Un touriste  » airbnb  » rapporte plus qu’un locataire. À Bruxelles, des propriétaires l’ont bien compris. Comme à Paris, Berlin ou Amsterdam, la plateforme ne tue pas seulement l’hôtellerie. Elle flingue aussi le logement.

Pas toujours très regardants, ses locataires. Du genre fenêtres béantes mais radiateurs brûlants. Et quelle consommation internet ! Les gigas flambent autant que la facture de gaz et d’électricité. Les placards ne doivent jamais manquer de café et les changements de draps s’enchaînent à un rythme effréné. La femme de ménage doit trimer. « Cela fait beaucoup de frais. Environ 750 euros par mois », calcule Grégory. Un prénom d’emprunt, « tant que la taxation belge n’est pas claire ». Le Bruxellois sait qu’il joue avec le feu fiscal. Mais il n’a pas envie de passer à côté de l’aubaine : toutes dépenses déduites, sur Airbnb, il perçoit 40% de revenus supplémentaires par rapport à un bail classique.

Lorsque son appartement est devenu inoccupé, au début de l’année passée, il a testé Airbnb plutôt qu’une location traditionnelle. « Dans l’heure, j’ai reçu quatre ou cinq demandes de réservation ! » Depuis, une cinquantaine de touristes ont dormi chez lui, quelques nuits ou plusieurs semaines. Un temps (« j’étais parti vivre chez ma copine »), il a même ajouté un deuxième meublé. « Cela ne me suffit pas pour vivre, mais c’est un bon complément. »

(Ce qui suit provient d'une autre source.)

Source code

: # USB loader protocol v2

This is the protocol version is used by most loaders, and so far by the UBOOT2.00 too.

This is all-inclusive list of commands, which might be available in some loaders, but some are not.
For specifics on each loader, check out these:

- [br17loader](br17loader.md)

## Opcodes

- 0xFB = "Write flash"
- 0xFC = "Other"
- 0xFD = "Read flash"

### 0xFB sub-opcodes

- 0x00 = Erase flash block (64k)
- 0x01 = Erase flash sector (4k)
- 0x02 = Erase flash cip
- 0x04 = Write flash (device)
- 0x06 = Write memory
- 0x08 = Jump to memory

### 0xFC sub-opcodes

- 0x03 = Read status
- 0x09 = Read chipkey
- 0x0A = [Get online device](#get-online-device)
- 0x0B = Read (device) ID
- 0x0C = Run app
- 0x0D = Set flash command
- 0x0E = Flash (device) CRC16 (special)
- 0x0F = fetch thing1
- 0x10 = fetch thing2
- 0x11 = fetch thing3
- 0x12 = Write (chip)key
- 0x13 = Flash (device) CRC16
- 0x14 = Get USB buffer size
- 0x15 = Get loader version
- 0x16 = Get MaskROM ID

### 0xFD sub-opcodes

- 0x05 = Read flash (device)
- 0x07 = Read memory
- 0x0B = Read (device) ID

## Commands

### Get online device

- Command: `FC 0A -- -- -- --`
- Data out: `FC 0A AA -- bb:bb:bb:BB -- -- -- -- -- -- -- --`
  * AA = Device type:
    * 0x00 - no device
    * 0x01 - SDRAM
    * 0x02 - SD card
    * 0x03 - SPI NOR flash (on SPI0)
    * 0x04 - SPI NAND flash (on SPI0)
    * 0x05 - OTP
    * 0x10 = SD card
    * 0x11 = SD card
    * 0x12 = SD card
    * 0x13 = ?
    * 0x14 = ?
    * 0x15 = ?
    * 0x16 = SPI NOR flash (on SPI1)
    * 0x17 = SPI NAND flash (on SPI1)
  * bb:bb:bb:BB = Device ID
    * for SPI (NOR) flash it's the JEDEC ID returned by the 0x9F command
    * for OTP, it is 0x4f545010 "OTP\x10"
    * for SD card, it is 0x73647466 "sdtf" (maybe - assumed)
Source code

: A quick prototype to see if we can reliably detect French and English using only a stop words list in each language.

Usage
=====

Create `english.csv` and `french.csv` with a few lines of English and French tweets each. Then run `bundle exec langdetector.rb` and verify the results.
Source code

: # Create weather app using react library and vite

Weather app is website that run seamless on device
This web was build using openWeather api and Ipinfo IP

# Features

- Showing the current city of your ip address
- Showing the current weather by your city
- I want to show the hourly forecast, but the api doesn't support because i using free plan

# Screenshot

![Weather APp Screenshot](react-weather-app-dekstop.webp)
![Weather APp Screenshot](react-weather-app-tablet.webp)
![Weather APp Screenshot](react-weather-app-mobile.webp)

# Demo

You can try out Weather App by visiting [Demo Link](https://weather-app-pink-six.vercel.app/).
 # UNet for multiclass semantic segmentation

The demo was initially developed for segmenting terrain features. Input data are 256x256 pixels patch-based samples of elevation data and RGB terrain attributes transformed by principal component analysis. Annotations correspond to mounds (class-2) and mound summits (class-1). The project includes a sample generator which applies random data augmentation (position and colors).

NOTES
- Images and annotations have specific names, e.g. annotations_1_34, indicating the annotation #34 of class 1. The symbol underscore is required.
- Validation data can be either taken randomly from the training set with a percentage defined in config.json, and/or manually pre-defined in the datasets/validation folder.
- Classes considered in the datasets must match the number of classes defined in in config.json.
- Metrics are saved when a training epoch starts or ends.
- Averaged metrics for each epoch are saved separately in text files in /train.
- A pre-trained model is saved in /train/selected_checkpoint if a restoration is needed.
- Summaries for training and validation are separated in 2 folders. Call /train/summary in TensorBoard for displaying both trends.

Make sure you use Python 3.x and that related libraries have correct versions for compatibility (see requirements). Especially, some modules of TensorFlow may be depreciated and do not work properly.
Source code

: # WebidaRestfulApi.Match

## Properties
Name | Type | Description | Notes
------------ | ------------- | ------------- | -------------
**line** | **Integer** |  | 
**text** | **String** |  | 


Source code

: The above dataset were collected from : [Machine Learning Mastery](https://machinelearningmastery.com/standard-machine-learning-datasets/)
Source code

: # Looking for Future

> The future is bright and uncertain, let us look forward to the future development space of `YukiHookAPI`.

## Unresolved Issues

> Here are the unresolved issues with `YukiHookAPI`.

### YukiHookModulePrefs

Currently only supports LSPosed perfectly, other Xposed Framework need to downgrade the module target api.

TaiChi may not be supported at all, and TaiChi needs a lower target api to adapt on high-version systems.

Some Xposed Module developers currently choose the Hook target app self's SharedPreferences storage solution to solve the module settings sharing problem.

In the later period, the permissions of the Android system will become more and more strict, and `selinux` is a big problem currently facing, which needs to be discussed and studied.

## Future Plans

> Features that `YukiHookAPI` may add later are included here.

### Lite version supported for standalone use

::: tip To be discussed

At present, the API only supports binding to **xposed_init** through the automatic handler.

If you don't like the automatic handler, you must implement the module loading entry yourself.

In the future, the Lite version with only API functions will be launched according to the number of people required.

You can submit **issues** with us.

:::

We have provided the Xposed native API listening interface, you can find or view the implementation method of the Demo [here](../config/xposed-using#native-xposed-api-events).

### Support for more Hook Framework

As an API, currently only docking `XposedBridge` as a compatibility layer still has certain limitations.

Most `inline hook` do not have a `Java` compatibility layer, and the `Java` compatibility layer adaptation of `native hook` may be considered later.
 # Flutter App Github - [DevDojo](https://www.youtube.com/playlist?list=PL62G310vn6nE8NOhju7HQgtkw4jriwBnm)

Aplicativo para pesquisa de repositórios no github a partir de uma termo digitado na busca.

Hakem, lui, étoffe son salaire de consultant en cyber-sécurité. Il s’est offert un immeuble entier et jongle avec huit annonces dans la capitale. « En 2013, celui qui était sérieux pouvait facilement doubler, voire tripler ses revenus ! ». L’euphorie des débuts n’y est plus, refroidie par les questionnements fiscaux et les attentats. Son business n’en reste pas moins florissant. Et bien huilé : il répond dans la minute aux sollicitations, sous-traite le nettoyage, a installé un système d’ouverture de portes automatisé à distance. Rares sont les visiteurs qui ont l’occasion de le rencontrer en personne.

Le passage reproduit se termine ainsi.